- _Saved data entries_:

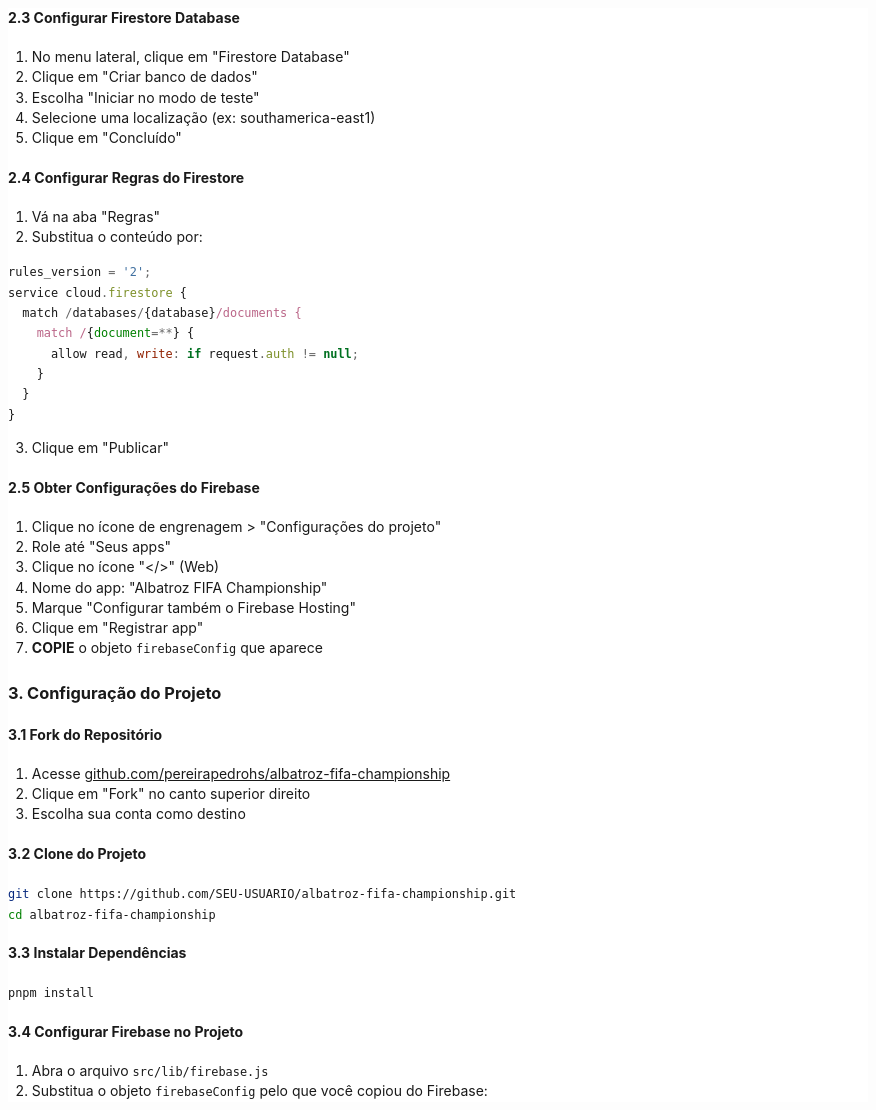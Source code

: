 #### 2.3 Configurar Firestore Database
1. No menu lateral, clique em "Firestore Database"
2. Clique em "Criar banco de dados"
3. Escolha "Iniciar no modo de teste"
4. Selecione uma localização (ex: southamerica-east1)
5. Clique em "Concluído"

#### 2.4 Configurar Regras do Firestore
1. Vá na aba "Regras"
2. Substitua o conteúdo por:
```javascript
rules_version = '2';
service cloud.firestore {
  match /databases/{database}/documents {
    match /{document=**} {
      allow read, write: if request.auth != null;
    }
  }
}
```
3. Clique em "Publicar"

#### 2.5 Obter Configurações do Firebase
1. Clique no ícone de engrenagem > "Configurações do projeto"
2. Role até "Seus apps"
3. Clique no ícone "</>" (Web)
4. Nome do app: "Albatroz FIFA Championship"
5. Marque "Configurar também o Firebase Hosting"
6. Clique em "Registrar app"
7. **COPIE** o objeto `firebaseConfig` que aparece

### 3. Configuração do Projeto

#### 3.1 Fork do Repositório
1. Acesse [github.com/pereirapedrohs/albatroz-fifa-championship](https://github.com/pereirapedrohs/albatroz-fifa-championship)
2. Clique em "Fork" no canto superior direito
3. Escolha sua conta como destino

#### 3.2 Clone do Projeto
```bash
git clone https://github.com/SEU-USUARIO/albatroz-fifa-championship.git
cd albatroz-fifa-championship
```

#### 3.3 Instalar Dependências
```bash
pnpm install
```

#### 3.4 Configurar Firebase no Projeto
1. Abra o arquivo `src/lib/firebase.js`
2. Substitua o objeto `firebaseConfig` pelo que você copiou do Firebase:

- _Exercise directions_:
Each line from the first line of the data above through the one containing "#### 2.5 Obter Configurações do Firebase" must be set down exactly; the pictures must not be.

- _Expected answer_:
Source code

: #### 2.3 Configurar Firestore Database
1. No menu lateral, clique em "Firestore Database"
2. Clique em "Criar banco de dados"
3. Escolha "Iniciar no modo de teste"
4. Selecione uma localização (ex: southamerica-east1)
5. Clique em "Concluído"

#### 2.4 Configurar Regras do Firestore
1. Vá na aba "Regras"
2. Substitua o conteúdo por:
```javascript
rules_version = '2';
service cloud.firestore {
  match /databases/{database}/documents {
    match /{document=**} {
      allow read, write: if request.auth != null;
    }
  }
}
```
3. Clique em "Publicar"

#### 2.5 Obter Configurações do Firebase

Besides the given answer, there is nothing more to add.